# Tracking App



## hotel4dogs (Sep 29, 2008)

Are you on the tracking group on FB? If not, you should be....


----------



## Laurie (Sep 20, 2009)

I use an Apple app called Tracking Dog, not sure if it's the same thing. But I really like it. Use it all the time when I track with my guy.


----------



## SpellboundGld (May 30, 2015)

Would you post a pic of what the app icon looks like? For some reason I can't find it. 
Thanks!!


----------



## Prism Goldens (May 27, 2011)

I wish there was a tracking app that showed buildings from arial perspective and maybe bodies of water, etc to map make with....


----------



## SpellboundGld (May 30, 2015)

I did end up finding the app and downloaded it. I used it last weekend but never could figure out how to make it show if the dog was on track or not. Also, I set it to vibrate at each corner and that never happened either? Guidance would be appreciated!!!!!!


----------



## Prism Goldens (May 27, 2011)

I use Tracking Dog (green square white outlined dog) but it has to me several issues- you can't run the track until you record another one (at least on my phone) so the one you want to run doesn't have to be dragged down into the screen.. and I don't know how to make it family friendly- the developer says you can use it for 6 family members' phones too buying the one but I can't find that anywhere. So Spellboundgld, try this- record your track then make a second track going the opposite way. Tell that one to record too. After you do both of them, you ought to be able to see the one you want to run on the screen 'my tracks'. If you use your finger to drag it down, you can see the second one you recorded but you won't be able to open it up or I cannot... 
Then you can go to the one that was first recorded and click 'run track' and it will make a line on top of your map showing how the dog ran it. 

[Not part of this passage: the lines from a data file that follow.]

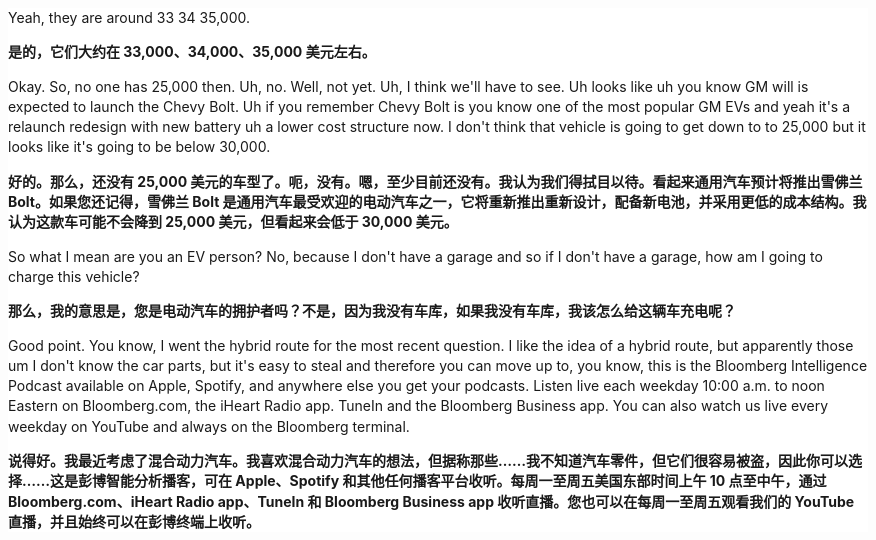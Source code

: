 Yeah, they are around 33 34 35,000.

**是的，它们大约在 33,000、34,000、35,000 美元左右。**

Okay. So, no one has 25,000 then. Uh, no. Well, not yet. Uh, I think we'll have to see. Uh looks like uh you know GM will is expected to launch the Chevy Bolt. Uh if you remember Chevy Bolt is you know one of the most popular GM EVs and yeah it's a relaunch redesign with new battery uh a lower cost structure now. I don't think that vehicle is going to get down to to 25,000 but it looks like it's going to be below 30,000.

**好的。那么，还没有 25,000 美元的车型了。呃，没有。嗯，至少目前还没有。我认为我们得拭目以待。看起来通用汽车预计将推出雪佛兰 Bolt。如果您还记得，雪佛兰 Bolt 是通用汽车最受欢迎的电动汽车之一，它将重新推出重新设计，配备新电池，并采用更低的成本结构。我认为这款车可能不会降到 25,000 美元，但看起来会低于 30,000 美元。**

So what I mean are you an EV person? No, because I don't have a garage and so if I don't have a garage, how am I going to charge this vehicle?

**那么，我的意思是，您是电动汽车的拥护者吗？不是，因为我没有车库，如果我没有车库，我该怎么给这辆车充电呢？**

Good point. You know, I went the hybrid route for the most recent question. I like the idea of a hybrid route, but apparently those um I don't know the car parts, but it's easy to steal and therefore you can move up to, you know, this is the Bloomberg Intelligence Podcast available on Apple, Spotify, and anywhere else you get your podcasts. Listen live each weekday 10:00 a.m. to noon Eastern on Bloomberg.com, the iHeart Radio app. TuneIn and the Bloomberg Business app. You can also watch us live every weekday on YouTube and always on the Bloomberg terminal.

**说得好。我最近考虑了混合动力汽车。我喜欢混合动力汽车的想法，但据称那些……我不知道汽车零件，但它们很容易被盗，因此你可以选择……这是彭博智能分析播客，可在 Apple、Spotify 和其他任何播客平台收听。每周一至周五美国东部时间上午 10 点至中午，通过 Bloomberg.com、iHeart Radio app、TuneIn 和 Bloomberg Business app 收听直播。您也可以在每周一至周五观看我们的 YouTube 直播，并且始终可以在彭博终端上收听。**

On the settings go look and see if it kept sound/vibrate. I had to set mine probably 3-4 times before it stayed and worked more than randomly. 
The other piece I couldn't get to stay on was the 'don't go to sleep' mode. My friend's phone (that I used to record her dog's track) went to sleep on the track laying piece.


----------



## Alaska7133 (May 26, 2011)

I just found this old thread! Thanks for the information on the apps. I just checked on my iphone and how there are several different apps. Tracking-Dog, Tracking Book, and Dog Track. Amazing how many iphone apps there are these days.


----------